● **YOUR INSTRUCTIONS**:
The lines below that include "structural" are to be found and copied.

Segment Start: RECORDS SHOWN

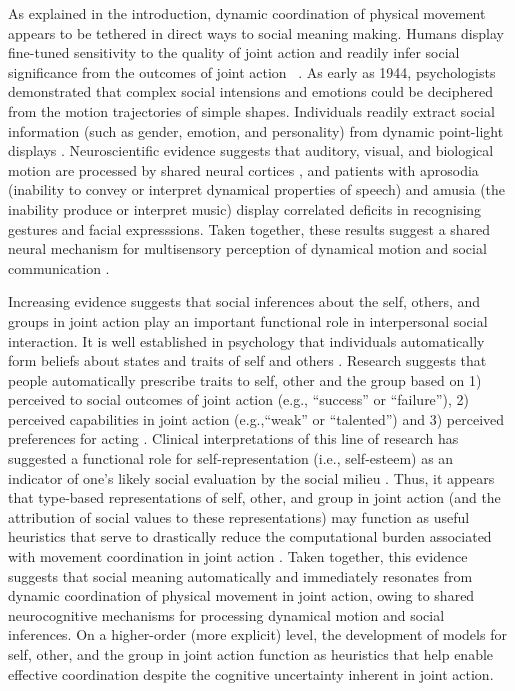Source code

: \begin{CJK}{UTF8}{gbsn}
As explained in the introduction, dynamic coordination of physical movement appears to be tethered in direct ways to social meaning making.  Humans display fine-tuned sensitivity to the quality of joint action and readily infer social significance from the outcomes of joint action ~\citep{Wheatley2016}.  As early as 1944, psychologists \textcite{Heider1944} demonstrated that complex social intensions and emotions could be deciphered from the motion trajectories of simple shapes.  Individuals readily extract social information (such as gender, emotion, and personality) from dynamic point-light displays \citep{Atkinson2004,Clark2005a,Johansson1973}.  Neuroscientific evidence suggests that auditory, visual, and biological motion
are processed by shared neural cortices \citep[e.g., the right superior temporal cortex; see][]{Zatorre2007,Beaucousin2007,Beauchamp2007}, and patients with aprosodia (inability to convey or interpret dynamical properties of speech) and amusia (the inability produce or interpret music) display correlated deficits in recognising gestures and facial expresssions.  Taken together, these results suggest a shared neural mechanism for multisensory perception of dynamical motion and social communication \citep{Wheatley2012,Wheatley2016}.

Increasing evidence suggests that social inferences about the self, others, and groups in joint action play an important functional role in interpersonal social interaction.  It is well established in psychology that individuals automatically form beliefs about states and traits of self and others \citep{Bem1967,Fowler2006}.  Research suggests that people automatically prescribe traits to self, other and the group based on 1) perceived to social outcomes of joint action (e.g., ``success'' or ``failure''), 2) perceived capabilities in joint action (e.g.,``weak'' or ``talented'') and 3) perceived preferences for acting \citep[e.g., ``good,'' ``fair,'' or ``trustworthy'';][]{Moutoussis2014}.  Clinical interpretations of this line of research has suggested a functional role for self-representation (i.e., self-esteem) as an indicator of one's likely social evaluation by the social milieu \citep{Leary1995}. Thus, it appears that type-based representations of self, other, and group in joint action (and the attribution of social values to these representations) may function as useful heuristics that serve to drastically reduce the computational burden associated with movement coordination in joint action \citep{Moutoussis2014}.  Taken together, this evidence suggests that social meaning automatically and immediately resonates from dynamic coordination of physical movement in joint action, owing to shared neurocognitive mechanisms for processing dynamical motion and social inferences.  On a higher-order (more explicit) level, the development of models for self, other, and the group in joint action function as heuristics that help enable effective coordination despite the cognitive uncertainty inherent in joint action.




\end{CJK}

Segment End: RECORDS SHOWN
Segment Start: RECORDS SHOWN

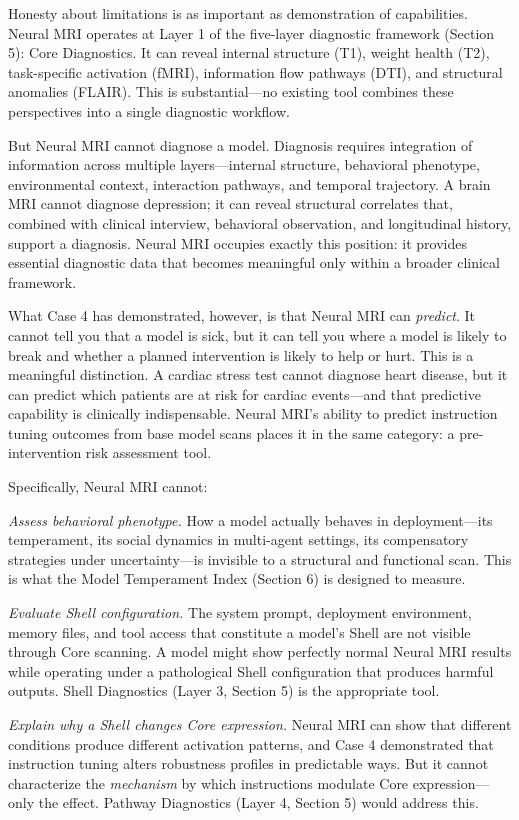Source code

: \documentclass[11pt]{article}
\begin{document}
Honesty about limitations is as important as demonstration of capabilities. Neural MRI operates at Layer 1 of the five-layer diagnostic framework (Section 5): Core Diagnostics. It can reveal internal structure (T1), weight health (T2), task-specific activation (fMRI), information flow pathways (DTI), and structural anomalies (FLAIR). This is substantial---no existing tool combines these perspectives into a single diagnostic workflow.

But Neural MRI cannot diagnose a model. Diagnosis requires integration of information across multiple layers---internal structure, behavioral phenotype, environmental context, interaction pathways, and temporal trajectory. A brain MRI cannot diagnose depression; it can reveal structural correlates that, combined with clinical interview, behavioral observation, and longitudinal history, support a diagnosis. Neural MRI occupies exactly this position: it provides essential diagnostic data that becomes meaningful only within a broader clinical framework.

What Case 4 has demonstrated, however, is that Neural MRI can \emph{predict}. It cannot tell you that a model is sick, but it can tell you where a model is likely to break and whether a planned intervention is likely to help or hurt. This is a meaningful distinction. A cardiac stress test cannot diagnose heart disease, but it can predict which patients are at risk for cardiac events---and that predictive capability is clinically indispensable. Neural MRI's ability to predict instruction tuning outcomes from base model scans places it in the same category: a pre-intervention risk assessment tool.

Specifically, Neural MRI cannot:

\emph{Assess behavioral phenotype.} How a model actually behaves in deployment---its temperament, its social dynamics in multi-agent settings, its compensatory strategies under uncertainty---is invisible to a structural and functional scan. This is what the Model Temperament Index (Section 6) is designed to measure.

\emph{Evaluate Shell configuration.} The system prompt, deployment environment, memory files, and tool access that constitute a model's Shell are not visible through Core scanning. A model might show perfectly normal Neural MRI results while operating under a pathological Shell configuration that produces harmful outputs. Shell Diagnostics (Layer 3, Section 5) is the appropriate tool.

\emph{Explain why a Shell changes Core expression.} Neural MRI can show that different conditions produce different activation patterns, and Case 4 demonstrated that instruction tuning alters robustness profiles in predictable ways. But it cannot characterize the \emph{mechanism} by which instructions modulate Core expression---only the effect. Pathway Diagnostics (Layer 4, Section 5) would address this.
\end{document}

Segment End: RECORDS SHOWN

● **COMPLETED EXERCISE**:
Honesty about limitations is as important as demonstration of capabilities. Neural MRI operates at Layer 1 of the five-layer diagnostic framework (Section 5): Core Diagnostics. It can reveal internal structure (T1), weight health (T2), task-specific activation (fMRI), information flow pathways (DTI), and structural anomalies (FLAIR). This is substantial---no existing tool combines these perspectives into a single diagnostic workflow.
But Neural MRI cannot diagnose a model. Diagnosis requires integration of information across multiple layers---internal structure, behavioral phenotype, environmental context, interaction pathways, and temporal trajectory. A brain MRI cannot diagnose depression; it can reveal structural correlates that, combined with clinical interview, behavioral observation, and longitudinal history, support a diagnosis. Neural MRI occupies exactly this position: it provides essential diagnostic data that becomes meaningful only within a broader clinical framework.
\emph{Assess behavioral phenotype.} How a model actually behaves in deployment---its temperament, its social dynamics in multi-agent settings, its compensatory strategies under uncertainty---is invisible to a structural and functional scan. This is what the Model Temperament Index (Section 6) is designed to measure.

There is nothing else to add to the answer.